DATASET RECORDS
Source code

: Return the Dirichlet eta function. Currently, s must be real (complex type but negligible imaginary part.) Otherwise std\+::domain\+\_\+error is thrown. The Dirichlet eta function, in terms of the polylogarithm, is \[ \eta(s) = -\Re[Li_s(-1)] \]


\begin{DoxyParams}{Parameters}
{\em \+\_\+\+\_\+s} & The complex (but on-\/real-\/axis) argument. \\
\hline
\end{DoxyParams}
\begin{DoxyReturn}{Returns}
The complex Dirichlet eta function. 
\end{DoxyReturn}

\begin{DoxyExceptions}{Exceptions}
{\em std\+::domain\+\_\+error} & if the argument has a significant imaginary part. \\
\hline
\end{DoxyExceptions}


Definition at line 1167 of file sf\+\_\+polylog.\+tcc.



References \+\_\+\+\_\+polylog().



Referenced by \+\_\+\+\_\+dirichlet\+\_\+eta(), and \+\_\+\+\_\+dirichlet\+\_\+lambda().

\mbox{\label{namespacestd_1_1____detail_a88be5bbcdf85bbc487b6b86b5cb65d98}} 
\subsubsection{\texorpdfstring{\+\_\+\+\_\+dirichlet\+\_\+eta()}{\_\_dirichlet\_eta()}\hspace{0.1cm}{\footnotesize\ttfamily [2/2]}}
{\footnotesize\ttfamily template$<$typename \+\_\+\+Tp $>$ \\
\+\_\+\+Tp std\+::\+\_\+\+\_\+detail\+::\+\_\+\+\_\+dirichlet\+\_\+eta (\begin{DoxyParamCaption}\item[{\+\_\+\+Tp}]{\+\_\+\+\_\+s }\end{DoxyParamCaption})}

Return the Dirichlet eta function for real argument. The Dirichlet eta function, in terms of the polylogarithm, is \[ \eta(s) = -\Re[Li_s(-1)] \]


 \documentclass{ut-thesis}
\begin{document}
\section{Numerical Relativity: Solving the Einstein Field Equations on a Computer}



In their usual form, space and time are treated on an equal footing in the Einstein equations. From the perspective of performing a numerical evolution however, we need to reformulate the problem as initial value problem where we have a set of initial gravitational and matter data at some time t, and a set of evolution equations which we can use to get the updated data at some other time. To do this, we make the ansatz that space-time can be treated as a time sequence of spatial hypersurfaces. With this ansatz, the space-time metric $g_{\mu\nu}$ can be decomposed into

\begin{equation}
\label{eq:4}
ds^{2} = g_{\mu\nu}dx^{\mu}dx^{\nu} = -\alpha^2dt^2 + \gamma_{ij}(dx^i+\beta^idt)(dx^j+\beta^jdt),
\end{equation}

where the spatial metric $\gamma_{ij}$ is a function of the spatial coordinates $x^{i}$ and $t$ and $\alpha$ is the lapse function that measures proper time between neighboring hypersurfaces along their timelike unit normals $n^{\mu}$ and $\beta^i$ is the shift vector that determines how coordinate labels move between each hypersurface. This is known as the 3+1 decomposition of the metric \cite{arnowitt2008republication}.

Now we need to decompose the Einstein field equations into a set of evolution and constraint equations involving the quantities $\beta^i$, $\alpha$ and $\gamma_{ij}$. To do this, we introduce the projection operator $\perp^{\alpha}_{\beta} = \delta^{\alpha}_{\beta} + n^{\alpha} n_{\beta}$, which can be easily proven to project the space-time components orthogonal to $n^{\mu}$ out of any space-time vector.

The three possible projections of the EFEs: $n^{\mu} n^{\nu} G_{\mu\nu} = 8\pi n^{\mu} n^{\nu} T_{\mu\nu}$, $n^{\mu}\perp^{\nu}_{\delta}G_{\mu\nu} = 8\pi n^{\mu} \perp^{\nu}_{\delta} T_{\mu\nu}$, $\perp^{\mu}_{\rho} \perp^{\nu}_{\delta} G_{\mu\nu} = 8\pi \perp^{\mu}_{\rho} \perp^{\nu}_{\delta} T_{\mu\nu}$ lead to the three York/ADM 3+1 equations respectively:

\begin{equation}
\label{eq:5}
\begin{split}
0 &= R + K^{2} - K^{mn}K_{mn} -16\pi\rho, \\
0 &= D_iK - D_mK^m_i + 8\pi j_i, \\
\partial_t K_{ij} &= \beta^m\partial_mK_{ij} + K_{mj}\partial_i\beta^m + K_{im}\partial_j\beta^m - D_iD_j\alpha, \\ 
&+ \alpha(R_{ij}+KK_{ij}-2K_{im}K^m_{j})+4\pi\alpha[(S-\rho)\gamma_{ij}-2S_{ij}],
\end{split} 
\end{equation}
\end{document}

ACTIVITY
Give the data again exactly, line for line.

THE ANSWER
Source code

: Return the Dirichlet eta function. Currently, s must be real (complex type but negligible imaginary part.) Otherwise std\+::domain\+\_\+error is thrown. The Dirichlet eta function, in terms of the polylogarithm, is \[ \eta(s) = -\Re[Li_s(-1)] \]


\begin{DoxyParams}{Parameters}
{\em \+\_\+\+\_\+s} & The complex (but on-\/real-\/axis) argument. \\
\hline
\end{DoxyParams}
\begin{DoxyReturn}{Returns}
The complex Dirichlet eta function. 
\end{DoxyReturn}

\begin{DoxyExceptions}{Exceptions}
{\em std\+::domain\+\_\+error} & if the argument has a significant imaginary part. \\
\hline
\end{DoxyExceptions}


Definition at line 1167 of file sf\+\_\+polylog.\+tcc.



References \+\_\+\+\_\+polylog().



Referenced by \+\_\+\+\_\+dirichlet\+\_\+eta(), and \+\_\+\+\_\+dirichlet\+\_\+lambda().

\mbox{\label{namespacestd_1_1____detail_a88be5bbcdf85bbc487b6b86b5cb65d98}} 
\subsubsection{\texorpdfstring{\+\_\+\+\_\+dirichlet\+\_\+eta()}{\_\_dirichlet\_eta()}\hspace{0.1cm}{\footnotesize\ttfamily [2/2]}}
{\footnotesize\ttfamily template$<$typename \+\_\+\+Tp $>$ \\
\+\_\+\+Tp std\+::\+\_\+\+\_\+detail\+::\+\_\+\+\_\+dirichlet\+\_\+eta (\begin{DoxyParamCaption}\item[{\+\_\+\+Tp}]{\+\_\+\+\_\+s }\end{DoxyParamCaption})}

Return the Dirichlet eta function for real argument. The Dirichlet eta function, in terms of the polylogarithm, is \[ \eta(s) = -\Re[Li_s(-1)] \]


 \documentclass{ut-thesis}
\begin{document}
\section{Numerical Relativity: Solving the Einstein Field Equations on a Computer}



In their usual form, space and time are treated on an equal footing in the Einstein equations. From the perspective of performing a numerical evolution however, we need to reformulate the problem as initial value problem where we have a set of initial gravitational and matter data at some time t, and a set of evolution equations which we can use to get the updated data at some other time. To do this, we make the ansatz that space-time can be treated as a time sequence of spatial hypersurfaces. With this ansatz, the space-time metric $g_{\mu\nu}$ can be decomposed into

\begin{equation}
\label{eq:4}
ds^{2} = g_{\mu\nu}dx^{\mu}dx^{\nu} = -\alpha^2dt^2 + \gamma_{ij}(dx^i+\beta^idt)(dx^j+\beta^jdt),
\end{equation}

where the spatial metric $\gamma_{ij}$ is a function of the spatial coordinates $x^{i}$ and $t$ and $\alpha$ is the lapse function that measures proper time between neighboring hypersurfaces along their timelike unit normals $n^{\mu}$ and $\beta^i$ is the shift vector that determines how coordinate labels move between each hypersurface. This is known as the 3+1 decomposition of the metric \cite{arnowitt2008republication}.

Now we need to decompose the Einstein field equations into a set of evolution and constraint equations involving the quantities $\beta^i$, $\alpha$ and $\gamma_{ij}$. To do this, we introduce the projection operator $\perp^{\alpha}_{\beta} = \delta^{\alpha}_{\beta} + n^{\alpha} n_{\beta}$, which can be easily proven to project the space-time components orthogonal to $n^{\mu}$ out of any space-time vector.

The three possible projections of the EFEs: $n^{\mu} n^{\nu} G_{\mu\nu} = 8\pi n^{\mu} n^{\nu} T_{\mu\nu}$, $n^{\mu}\perp^{\nu}_{\delta}G_{\mu\nu} = 8\pi n^{\mu} \perp^{\nu}_{\delta} T_{\mu\nu}$, $\perp^{\mu}_{\rho} \perp^{\nu}_{\delta} G_{\mu\nu} = 8\pi \perp^{\mu}_{\rho} \perp^{\nu}_{\delta} T_{\mu\nu}$ lead to the three York/ADM 3+1 equations respectively:

\begin{equation}
\label{eq:5}
\begin{split}
0 &= R + K^{2} - K^{mn}K_{mn} -16\pi\rho, \\
0 &= D_iK - D_mK^m_i + 8\pi j_i, \\
\partial_t K_{ij} &= \beta^m\partial_mK_{ij} + K_{mj}\partial_i\beta^m + K_{im}\partial_j\beta^m - D_iD_j\alpha, \\ 
&+ \alpha(R_{ij}+KK_{ij}-2K_{im}K^m_{j})+4\pi\alpha[(S-\rho)\gamma_{ij}-2S_{ij}],
\end{split} 
\end{equation}
\end{document}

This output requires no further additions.